To get your hands on the particular dataset, the best is to load the dataset in AnnData format.
[6]:
adata = plib.load_anndata(context)
type(adata)
15:14:54 | INFO | Loading dataset 'replogle_K562' which is originally given in AnnData format..
15:14:54 | INFO | Downloading replogle_K562.h5ad...

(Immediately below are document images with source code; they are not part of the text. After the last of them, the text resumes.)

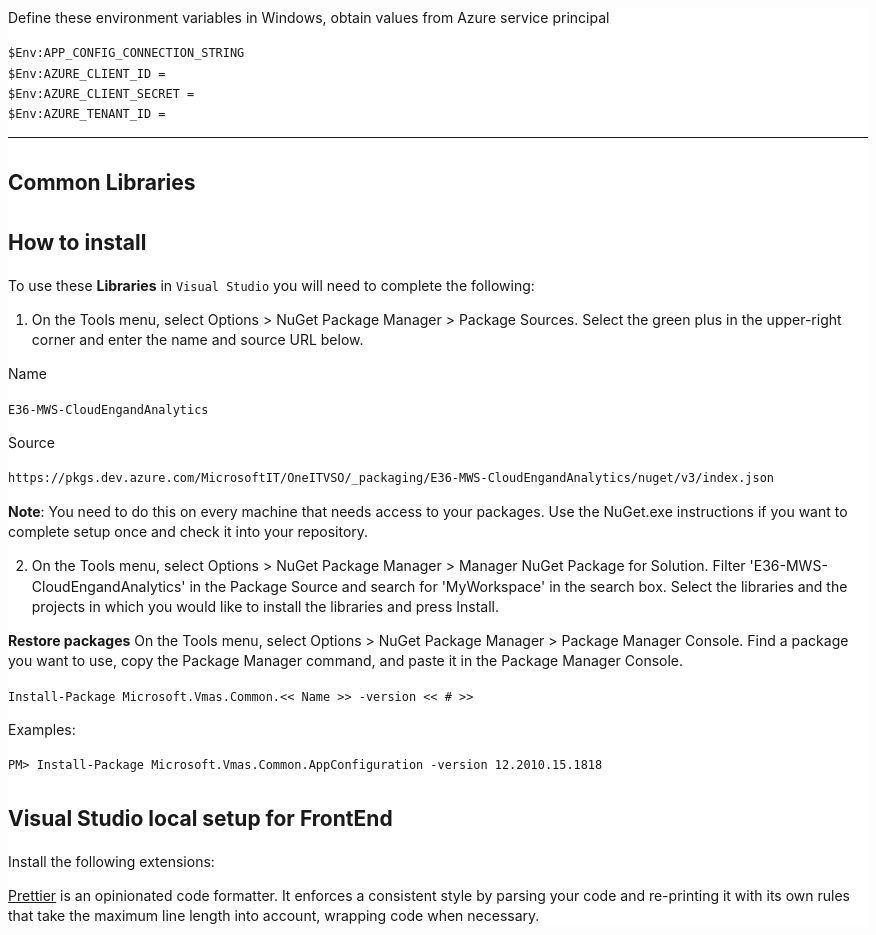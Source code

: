 
Define these environment variables in Windows, obtain values from Azure service principal

```markdown
$Env:APP_CONFIG_CONNECTION_STRING
$Env:AZURE_CLIENT_ID =
$Env:AZURE_CLIENT_SECRET =
$Env:AZURE_TENANT_ID = 
```

---
## Common Libraries

## How to install

To use these **Libraries** in `Visual Studio` you will need to complete the following:

1. On the Tools menu, select Options > NuGet Package Manager > Package Sources. Select the green plus in the upper-right corner and enter the name and source URL below.

Name
```markdown
E36-MWS-CloudEngandAnalytics
```
Source
```markdown
https://pkgs.dev.azure.com/MicrosoftIT/OneITVSO/_packaging/E36-MWS-CloudEngandAnalytics/nuget/v3/index.json
```

**Note**: You need to do this on every machine that needs access to your packages. Use the NuGet.exe instructions if you want to complete setup once and check it into your repository.

2. On the Tools menu, select Options > NuGet Package Manager > Manager NuGet Package for Solution. Filter 'E36-MWS-CloudEngandAnalytics' in the Package Source and search for 'MyWorkspace' in the search box. Select the libraries and the projects in which you would like to install the libraries and press Install.

**Restore packages** On the Tools menu, select Options > NuGet Package Manager > Package Manager Console. Find a package you want to use, copy the Package Manager command, and paste it in the Package Manager Console.

```markdown
Install-Package Microsoft.Vmas.Common.<< Name >> -version << # >>
```

Examples:
```markdown
PM> Install-Package Microsoft.Vmas.Common.AppConfiguration -version 12.2010.15.1818
```

## Visual Studio local setup for FrontEnd


Install the following extensions:

[Prettier](https://marketplace.visualstudio.com/items?itemName=esbenp.prettier-vscode)
is an opinionated code formatter. It enforces a consistent style by parsing your code and re-printing it with its own rules that take the maximum line length into account, wrapping code when necessary.

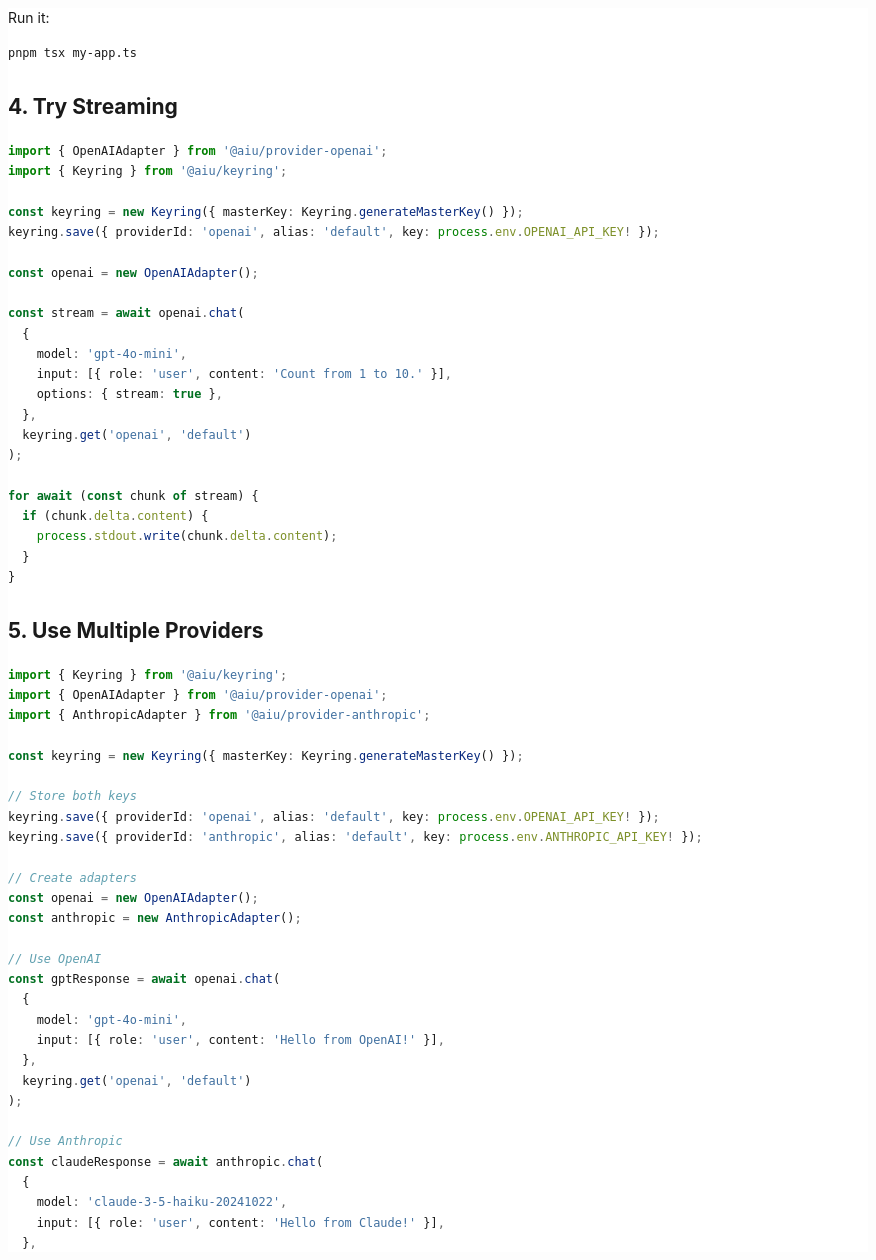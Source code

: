 Run it:

```bash
pnpm tsx my-app.ts
```

## 4. Try Streaming

```typescript
import { OpenAIAdapter } from '@aiu/provider-openai';
import { Keyring } from '@aiu/keyring';

const keyring = new Keyring({ masterKey: Keyring.generateMasterKey() });
keyring.save({ providerId: 'openai', alias: 'default', key: process.env.OPENAI_API_KEY! });

const openai = new OpenAIAdapter();

const stream = await openai.chat(
  {
    model: 'gpt-4o-mini',
    input: [{ role: 'user', content: 'Count from 1 to 10.' }],
    options: { stream: true },
  },
  keyring.get('openai', 'default')
);

for await (const chunk of stream) {
  if (chunk.delta.content) {
    process.stdout.write(chunk.delta.content);
  }
}
```

## 5. Use Multiple Providers

```typescript
import { Keyring } from '@aiu/keyring';
import { OpenAIAdapter } from '@aiu/provider-openai';
import { AnthropicAdapter } from '@aiu/provider-anthropic';

const keyring = new Keyring({ masterKey: Keyring.generateMasterKey() });

// Store both keys
keyring.save({ providerId: 'openai', alias: 'default', key: process.env.OPENAI_API_KEY! });
keyring.save({ providerId: 'anthropic', alias: 'default', key: process.env.ANTHROPIC_API_KEY! });

// Create adapters
const openai = new OpenAIAdapter();
const anthropic = new AnthropicAdapter();

// Use OpenAI
const gptResponse = await openai.chat(
  {
    model: 'gpt-4o-mini',
    input: [{ role: 'user', content: 'Hello from OpenAI!' }],
  },
  keyring.get('openai', 'default')
);

// Use Anthropic
const claudeResponse = await anthropic.chat(
  {
    model: 'claude-3-5-haiku-20241022',
    input: [{ role: 'user', content: 'Hello from Claude!' }],
  },
```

/Users/dm922386/Library/Caches/pypoetry/virtualenvs/perturb-lib-h68r_ta--py3.12/lib/python3.12/site-packages/urllib3/connectionpool.py:1097: InsecureRequestWarning: Unverified HTTPS request is being made to host 'plus.figshare.com'. Adding certificate verification is strongly advised. See: https://urllib3.readthedocs.io/en/latest/advanced-usage.html#tls-warnings
warnings.warn(
/Users/dm922386/Library/Caches/pypoetry/virtualenvs/perturb-lib-h68r_ta--py3.12/lib/python3.12/site-packages/urllib3/connectionpool.py:1097: InsecureRequestWarning: Unverified HTTPS request is being made to host 's3-eu-west-1.amazonaws.com'. Adding certificate verification is strongly advised. See: https://urllib3.readthedocs.io/en/latest/advanced-usage.html#tls-warnings
warnings.warn(
100%|████████████████████████████████████████████████████████████████████████████████████████████████████████████████████████████████████████████████████████████████████████████████████████| 10.7G/10.7G [09:23<00:00, 18.9MiB/s]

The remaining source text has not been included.